やく束は守もります
◇
この人は私の話を聞いてくれない。
それがグランドホテルのブライダル部門チーフ小木に対する、香月の第一印象だった。
休みを合わせるようにして、香月は英人と何件も式場を回った。
雰囲気はいいけれど、交通の便が悪い、とか。
安くて豪華ではあるけれど、融通が利かない、とか。
どこもかしこも一長一短。
何を大事にして、何を妥協するのか、それを英人とすり合わせる作業が続いていた。
親戚が泊まるからホテルで式を挙げて同じホテルに部屋を取ってほしい、というのが、英人の両親からの条件で、香月もそれに異存はなかった。
だから親身になってくれるプランナーさんのいる、アットホームなホテルを提案した。
しかし、英人の両親によって「正面玄関が大きな通りに面していない」と却下されてしまったのだ。
ホテルの構えなどという見栄が、何より大事なのだろうか。
そう思っても、これから嫁ぐ先の両親に対して異を唱えることは難しい。
「私はどこでもいいから」
本心としては、もうどこでもいい、と投げ出した香月に代わって英人が決めたのは、豪華だけどどこかゴミゴミした雰囲気のグランドホテルだったのだ。
「ケーキ入刀ってしないといけませんか?」
披露宴は決定したもののように、見本の式次第を次々と説明されて、香月は息苦しさを覚えた。
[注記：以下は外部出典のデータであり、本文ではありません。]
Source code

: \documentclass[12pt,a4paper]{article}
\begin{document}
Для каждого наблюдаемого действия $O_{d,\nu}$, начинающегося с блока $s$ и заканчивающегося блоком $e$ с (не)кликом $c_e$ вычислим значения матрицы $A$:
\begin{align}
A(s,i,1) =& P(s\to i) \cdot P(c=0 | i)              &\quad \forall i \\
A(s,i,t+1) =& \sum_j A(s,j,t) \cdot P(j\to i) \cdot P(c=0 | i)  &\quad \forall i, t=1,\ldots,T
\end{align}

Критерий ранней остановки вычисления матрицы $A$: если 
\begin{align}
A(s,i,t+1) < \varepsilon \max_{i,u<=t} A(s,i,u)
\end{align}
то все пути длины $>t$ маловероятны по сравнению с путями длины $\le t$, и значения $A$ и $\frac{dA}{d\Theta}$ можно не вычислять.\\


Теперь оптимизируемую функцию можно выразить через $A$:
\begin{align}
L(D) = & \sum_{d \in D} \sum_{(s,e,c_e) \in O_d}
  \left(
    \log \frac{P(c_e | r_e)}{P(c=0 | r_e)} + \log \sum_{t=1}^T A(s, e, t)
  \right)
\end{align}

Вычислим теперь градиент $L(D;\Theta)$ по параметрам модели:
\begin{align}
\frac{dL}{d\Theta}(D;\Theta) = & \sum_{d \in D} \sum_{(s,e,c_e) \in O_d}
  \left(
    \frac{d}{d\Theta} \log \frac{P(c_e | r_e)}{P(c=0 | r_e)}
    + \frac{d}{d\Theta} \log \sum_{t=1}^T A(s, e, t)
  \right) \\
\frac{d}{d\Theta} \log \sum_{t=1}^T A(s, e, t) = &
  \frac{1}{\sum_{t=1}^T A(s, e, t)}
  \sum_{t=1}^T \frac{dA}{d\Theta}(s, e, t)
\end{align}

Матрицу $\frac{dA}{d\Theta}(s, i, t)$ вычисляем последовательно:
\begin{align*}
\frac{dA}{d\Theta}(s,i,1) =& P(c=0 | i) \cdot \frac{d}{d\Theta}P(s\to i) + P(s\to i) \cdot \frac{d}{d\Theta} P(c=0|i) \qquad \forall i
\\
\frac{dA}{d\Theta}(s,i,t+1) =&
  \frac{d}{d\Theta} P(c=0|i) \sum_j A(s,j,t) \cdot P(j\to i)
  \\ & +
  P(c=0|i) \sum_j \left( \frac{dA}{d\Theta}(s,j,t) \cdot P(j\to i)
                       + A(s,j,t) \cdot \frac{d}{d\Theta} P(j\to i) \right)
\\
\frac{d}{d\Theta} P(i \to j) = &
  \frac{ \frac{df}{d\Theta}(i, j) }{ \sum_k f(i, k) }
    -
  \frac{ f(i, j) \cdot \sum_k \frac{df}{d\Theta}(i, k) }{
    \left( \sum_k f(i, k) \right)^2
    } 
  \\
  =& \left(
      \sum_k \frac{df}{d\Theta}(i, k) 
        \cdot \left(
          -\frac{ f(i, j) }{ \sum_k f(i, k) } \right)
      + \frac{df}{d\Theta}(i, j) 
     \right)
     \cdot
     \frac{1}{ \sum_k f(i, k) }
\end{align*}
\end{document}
それは質問というよりも、このまま流されてはいけない、とようやく口を挟んだささやかな抵抗だった。
「やらなくても構いませんよ。では、代わりに何をなさいますか?」
「え・・・・・・」
笑顔のままながら有無を言わさぬ雰囲気で、小木は香月を問い詰めた。
口元だけに笑みを浮かべて、スーツの皺ひとつ動かさずに、香月が発言するのを待っている。
「何か、しなくてはいけませんか?」
お腹の底に怒りを押し込めて、なるべく平坦な声で答えた。
「はははは。困りましたね」
「花嫁さまの担当は私ですので、何でもおっしゃってくださいね」と挨拶した女性プランナーは、そんな小木の隣でただ微笑んでいた。
本当は、披露宴会場も嫌だった。
大きなホテルの大きなホールは、予定している招待客に対して広すぎる。
「それは問題ありません。仕切をたてて区切ることもできますから」
小木は自信たっぷりでそう言い切ったけれど、それはつまり、薄い衝立一枚隔てた向こう側で、別の披露宴をするということだ。
防音設備などないのだから、お互いのざわめきや音楽、場合によってはスピーチ内容まで筒抜けになってしまうに違いない。
あれも嫌、これも嫌。
けれど、両親の出した条件だけは完璧に揃っている。